● BRIEF: Take the records below from their first line through the line holding "## Increase in", and set each of those lines down exactly, without pictures.
──────────────────────────────
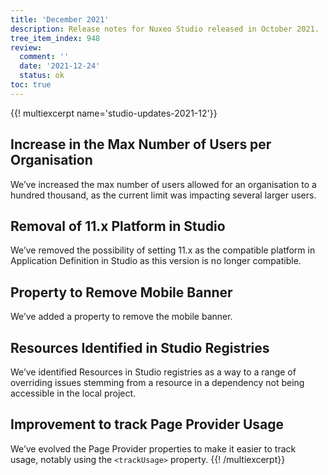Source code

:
 ```yaml
---
title: 'December 2021'
description: Release notes for Nuxeo Studio released in October 2021.
tree_item_index: 948
review:
  comment: ''
  date: '2021-12-24'
  status: ok
toc: true
---
```


{{! multiexcerpt name='studio-updates-2021-12'}}

## Increase in the Max Number of Users per Organisation

We’ve increased the max number of users allowed for an organisation to a hundred thousand, as the current limit was impacting several larger users.  

## Removal of 11.x Platform in Studio

We’ve removed the possibility of setting 11.x as the compatible platform in Application Definition in Studio as this version is no longer compatible.

## Property to Remove Mobile Banner

We’ve added a property to remove the mobile banner.

## Resources Identified in Studio Registries

We’ve identified Resources in Studio registries as a way to a range of overriding issues stemming from a resource in a dependency not being accessible in the local project.

## Improvement to track Page Provider Usage

We’ve evolved the Page Provider properties to make it easier to track usage, notably using the `<trackUsage>` property.
{{! /multiexcerpt}}
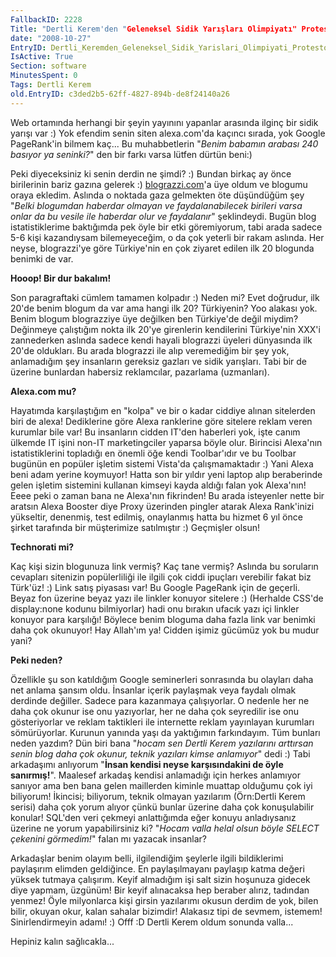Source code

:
 ```yaml
---
FallbackID: 2228
Title: "Dertli Kerem'den "Geleneksel Sidik Yarışları Olimpiyatı" Protestosu!"
date: "2008-10-27"
EntryID: Dertli_Keremden_Geleneksel_Sidik_Yarislari_Olimpiyati_Protestosu
IsActive: True
Section: software
MinutesSpent: 0
Tags: Dertli Kerem
old.EntryID: c3ded2b5-62ff-4827-894b-de8f24140a26
---
```

Web ortamında herhangi bir şeyin yayınını yapanlar arasında ilginç bir
sidik yarışı var :) Yok efendim senin siten alexa.com'da kaçıncı sırada,
yok Google PageRank'in bilmem kaç... Bu muhabbetlerin "*Benim babamın
arabası 240 basıyor ya seninki?*" den bir farkı varsa lütfen dürtün
beni:)

Peki diyeceksiniz ki senin derdin ne şimdi? :) Bundan birkaç ay önce
birilerinin bariz gazına gelerek :)
[blograzzi.com](http://www.blograzzi.com/blog/daron.yondem.com/tr)'a üye
oldum ve blogumu oraya ekledim. Aslında o noktada gaza gelmekten öte
düşündüğüm şey "*Belki blogumdan haberdar olmayan ve faydalanabilecek
birileri varsa onlar da bu vesile ile haberdar olur ve faydalanır*"
şeklindeydi. Bugün blog istatistiklerime baktığımda pek öyle bir etki
göremiyorum, tabi arada sadece 5-6 kişi kazandıysam bilemeyeceğim, o da
çok yeterli bir rakam aslında. Her neyse, blograzzi'ye göre Türkiye'nin
en çok ziyaret edilen ilk 20 blogunda benimki de var.

**Hooop! Bir dur bakalım!**

Son paragraftaki cümlem tamamen kolpadır :) Neden mi? Evet doğrudur, ilk
20'de benim blogum da var ama hangi ilk 20? Türkiyenin? Yoo alakası yok.
Benim blogum blograzziye üye değilken ben Türkiye'de değil miydim?
Değinmeye çalıştığım nokta ilk 20'ye girenlerin kendilerini Türkiye'nin
XXX'i zannederken aslında sadece kendi hayali blograzzi üyeleri
dünyasında ilk 20'de oldukları. Bu arada blograzzi ile alıp veremediğim
bir şey yok, anlamadığım şey insanların gereksiz gazları ve sidik
yarışları. Tabi bir de üzerine bunlardan habersiz reklamcılar, pazarlama
(uzmanları).

**Alexa.com mu?**

Hayatımda karşılaştığım en "kolpa" ve bir o kadar ciddiye alınan
sitelerden biri de alexa! Dediklerine göre Alexa ranklerine göre
sitelere reklam veren kurumlar bile var! Bu insanların cidden IT'den
haberleri yok, işte canım ülkemde IT işini non-IT marketingciler yaparsa
böyle olur. Birincisi Alexa'nın istatistiklerini topladığı en önemli öğe
kendi Toolbar'ıdır ve bu Toolbar bugünün en popüler işletim sistemi
Vista'da çalışmamaktadır :) Yani Alexa beni adam yerine koymuyor! Hatta
son bir yıldır yeni laptop alıp beraberinde gelen işletim sistemini
kullanan kimseyi kayda aldığı falan yok Alexa'nın! Eeee peki o zaman
bana ne Alexa'nın fikrinden! Bu arada isteyenler nette bir aratsın Alexa
Booster diye Proxy üzerinden pingler atarak Alexa Rank'inizi yükseltir,
denenmiş, test edilmiş, onaylanmış hatta bu hizmet 6 yıl önce şirket
tarafında bir müşterimize satılmıştır :) Geçmişler olsun!

**Technorati mi?**

Kaç kişi sizin blogunuza link vermiş? Kaç tane vermiş? Aslında bu
soruların cevapları sitenizin popülerliliği ile ilgili çok ciddi
ipuçları verebilir fakat biz Türk'üz! :) Link satış piyasası var! Bu
Google PageRank için de geçerli. Beyaz fon üzerine beyaz yazı ile
linkler konuyor sitelere :) (Herhalde CSS'de display:none kodunu
bilmiyorlar) hadi onu bırakın ufacık yazı içi linkler konuyor para
karşılığı! Böylece benim bloguma daha fazla link var benimki daha çok
okunuyor! Hay Allah'ım ya! Cidden işimiz gücümüz yok bu mudur yani?

**Peki neden?**

Özellikle şu son katıldığım Google seminerleri sonrasında bu olayları
daha net anlama şansım oldu. İnsanlar içerik paylaşmak veya faydalı
olmak derdinde değiller. Sadece para kazanmaya çalışıyorlar. O nedenle
her ne daha çok okunur ise onu yazıyorlar, her ne daha çok seyredilir
ise onu gösteriyorlar ve reklam taktikleri ile internette reklam
yayınlayan kurumları sömürüyorlar. Kurunun yanında yaşı da yaktığımın
farkındayım. Tüm bunları neden yazdım? Dün biri bana "*hocam sen Dertli
Kerem yazılarını arttırsan senin blog daha çok okunur, teknik yazıları
kimse anlamıyor*" dedi :) Tabi arkadaşımı anlıyorum "**İnsan kendisi
neyse karşısındakini de öyle sanırmış!**". Maalesef arkadaş kendisi
anlamadığı için herkes anlamıyor sanıyor ama ben bana gelen maillerden
kiminle muattap olduğumu çok iyi biliyorum! İkincisi; biliyorum, teknik
olmayan yazılarım (Örn:Dertli Kerem serisi) daha çok yorum alıyor çünkü
bunlar üzerine daha çok konuşulabilir konular! SQL'den veri çekmeyi
anlattığımda eğer konuyu anladıysanız üzerine ne yorum yapabilirsiniz
ki? "*Hocam valla helal olsun böyle SELECT çekenini görmedim!*" falan mı
yazacak insanlar?

Arkadaşlar benim olayım belli, ilgilendiğim şeylerle ilgili bildiklerimi
paylaşırım elimden geldiğince. En paylaşılmayanı paylaşıp katma değeri
yüksek tutmaya çalışırım. Keyif almadığım işi salt sizin hoşunuza
gidecek diye yapmam, üzgünüm! Bir keyif alınacaksa hep beraber alırız,
tadından yenmez! Öyle milyonlarca kişi girsin yazılarımı okusun derdim
de yok, bilen bilir, okuyan okur, kalan sahalar bizimdir! Alakasız tipi
de sevmem, istemem! Sinirlendirmeyin adamı! :) Offf :D Dertli Kerem
oldum sonunda valla...

Hepiniz kalın sağlıcakla...


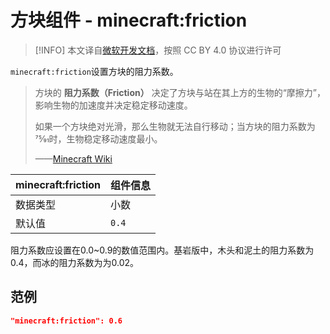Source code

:# 方块组件 - minecraft:friction

> [!INFO]
> 本文译自[微软开发文档](https://learn.microsoft.com/en-us/minecraft/creator/)，按照 CC BY 4.0 协议进行许可

`minecraft:friction`设置方块的阻力系数。

> 方块的 **阻力系数（Friction）** 决定了方块与站在其上方的生物的“摩擦力”，影响生物的加速度并决定稳定移动速度。
>  
> 如果一个方块绝对光滑，那么生物就无法自行移动；当方块的阻力系数为75⁄91时，生物稳定移动速度最小。
> 
> ——[Minecraft Wiki](https://zh.minecraft.wiki/w/%E6%96%B9%E5%9D%97%E5%9F%BA%E6%9C%AC%E5%B1%9E%E6%80%A7#%E9%98%BB%E5%8A%9B%E7%B3%BB%E6%95%B0)

| minecraft:friction | 组件信息 |
| ----------------------- | -------- |
| 数据类型                |     小数     |
| 默认值                  |     `0.4`     |

阻力系数应设置在0.0~0.9的数值范围内。基岩版中，木头和泥土的阻力系数为0.4，而冰的阻力系数为为0.02。

## 范例
```json
"minecraft:friction": 0.6
```
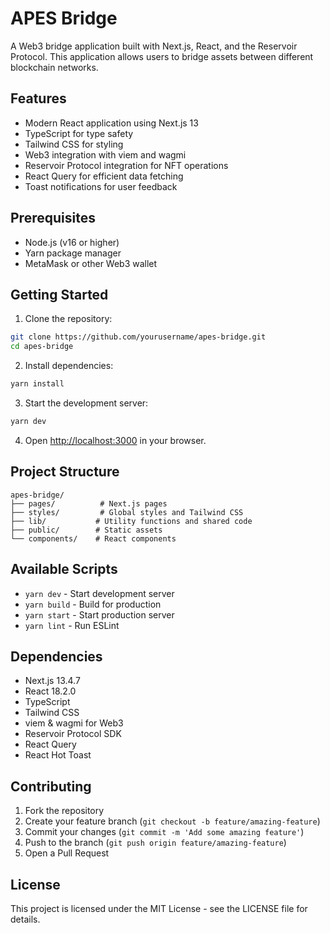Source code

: # APES Bridge

A Web3 bridge application built with Next.js, React, and the Reservoir Protocol. This application allows users to bridge assets between different blockchain networks.

## Features

- Modern React application using Next.js 13
- TypeScript for type safety
- Tailwind CSS for styling
- Web3 integration with viem and wagmi
- Reservoir Protocol integration for NFT operations
- React Query for efficient data fetching
- Toast notifications for user feedback

## Prerequisites

- Node.js (v16 or higher)
- Yarn package manager
- MetaMask or other Web3 wallet

## Getting Started

1. Clone the repository:
```bash
git clone https://github.com/yourusername/apes-bridge.git
cd apes-bridge
```

2. Install dependencies:
```bash
yarn install
```

3. Start the development server:
```bash
yarn dev
```

4. Open [http://localhost:3000](http://localhost:3000) in your browser.

## Project Structure

```
apes-bridge/
├── pages/          # Next.js pages
├── styles/         # Global styles and Tailwind CSS
├── lib/           # Utility functions and shared code
├── public/        # Static assets
└── components/    # React components
```

## Available Scripts

- `yarn dev` - Start development server
- `yarn build` - Build for production
- `yarn start` - Start production server
- `yarn lint` - Run ESLint

## Dependencies

- Next.js 13.4.7
- React 18.2.0
- TypeScript
- Tailwind CSS
- viem & wagmi for Web3
- Reservoir Protocol SDK
- React Query
- React Hot Toast

## Contributing

1. Fork the repository
2. Create your feature branch (`git checkout -b feature/amazing-feature`)
3. Commit your changes (`git commit -m 'Add some amazing feature'`)
4. Push to the branch (`git push origin feature/amazing-feature`)
5. Open a Pull Request

## License

This project is licensed under the MIT License - see the LICENSE file for details.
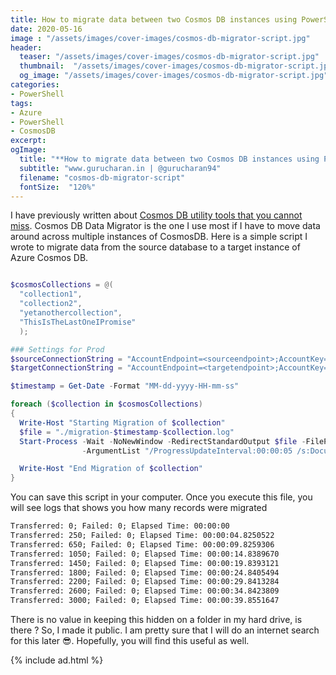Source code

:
 ```yaml
---
title: How to migrate data between two Cosmos DB instances using PowerShell
date: 2020-05-16
image : "/assets/images/cover-images/cosmos-db-migrator-script.jpg"
header:
  teaser: "/assets/images/cover-images/cosmos-db-migrator-script.jpg"
  thumbnail:  "/assets/images/cover-images/cosmos-db-migrator-script.jpg"
  og_image: "/assets/images/cover-images/cosmos-db-migrator-script.jpg"
categories:
- PowerShell 
tags:
- Azure
- PowerShell
- CosmosDB 
excerpt: 
ogImage:
  title: "**How to migrate data between two Cosmos DB instances using PowerShell**"
  subtitle: "www.gurucharan.in | @gurucharan94"
  filename: "cosmos-db-migrator-script"
  fontSize:  "120%"
---
```


I have previously written about [Cosmos DB utility tools that you cannot miss](https://www.gurucharan.in/azure/cosmos-db-tools-that-improve-your-productivity/). Cosmos DB Data Migrator is the one I use most if I have to move data around across multiple instances of CosmosDB. Here is a simple script I wrote to migrate data from the source database to a target instance of Azure Cosmos DB.

```powershell

$cosmosCollections = @(
  "collection1",
  "collection2",
  "yetanothercollection",
  "ThisIsTheLastOneIPromise"
  );

### Settings for Prod
$sourceConnectionString = "AccountEndpoint=<sourceendpoint>;AccountKey=<sourcekey>;Database=<sourcedatabase>"
$targetConnectionString = "AccountEndpoint=<targetendpoint>;AccountKey=<targetkey>;Database=<targetdatabase>"

$timestamp = Get-Date -Format "MM-dd-yyyy-HH-mm-ss"

foreach ($collection in $cosmosCollections)
{
  Write-Host "Starting Migration of $collection"
  $file = "./migration-$timestamp-$collection.log"
  Start-Process -Wait -NoNewWindow -RedirectStandardOutput $file -FilePath "\path\to\executable\dt.exe" `
                -ArgumentList "/ProgressUpdateInterval:00:00:05 /s:DocumentDB /s.Collection:$collection /s.ConnectionString:$sourceConnectionString /s.InternalFields /t:DocumentDBBulk /t.DisableIdGeneration /t.Collection:$collection /t.ConnectionString:$targetConnectionString"

  Write-Host "End Migration of $collection"
}
```

You can save this script in your computer. Once you execute this file, you will see logs that shows you how many records were migrated

``` txt
Transferred: 0; Failed: 0; Elapsed Time: 00:00:00
Transferred: 250; Failed: 0; Elapsed Time: 00:00:04.8250522
Transferred: 650; Failed: 0; Elapsed Time: 00:00:09.8259306
Transferred: 1050; Failed: 0; Elapsed Time: 00:00:14.8389670
Transferred: 1450; Failed: 0; Elapsed Time: 00:00:19.8393121
Transferred: 1800; Failed: 0; Elapsed Time: 00:00:24.8405494
Transferred: 2200; Failed: 0; Elapsed Time: 00:00:29.8413284
Transferred: 2600; Failed: 0; Elapsed Time: 00:00:34.8423809
Transferred: 3000; Failed: 0; Elapsed Time: 00:00:39.8551647
```

There is no value in keeping this hidden on a folder in my hard drive, is there ? So, I made it public. I am pretty sure that I will do an internet search for this later 😎. Hopefully, you will find this useful as well.

{% include ad.html %}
──────────────────────────────
● OUTPUT FOR THIS TASK:
Source code

:
 ```yaml
---
title: 'December 2021'
description: Release notes for Nuxeo Studio released in October 2021.
tree_item_index: 948
review:
  comment: ''
  date: '2021-12-24'
  status: ok
toc: true
---
```


{{! multiexcerpt name='studio-updates-2021-12'}}

## Increase in the Max Number of Users per Organisation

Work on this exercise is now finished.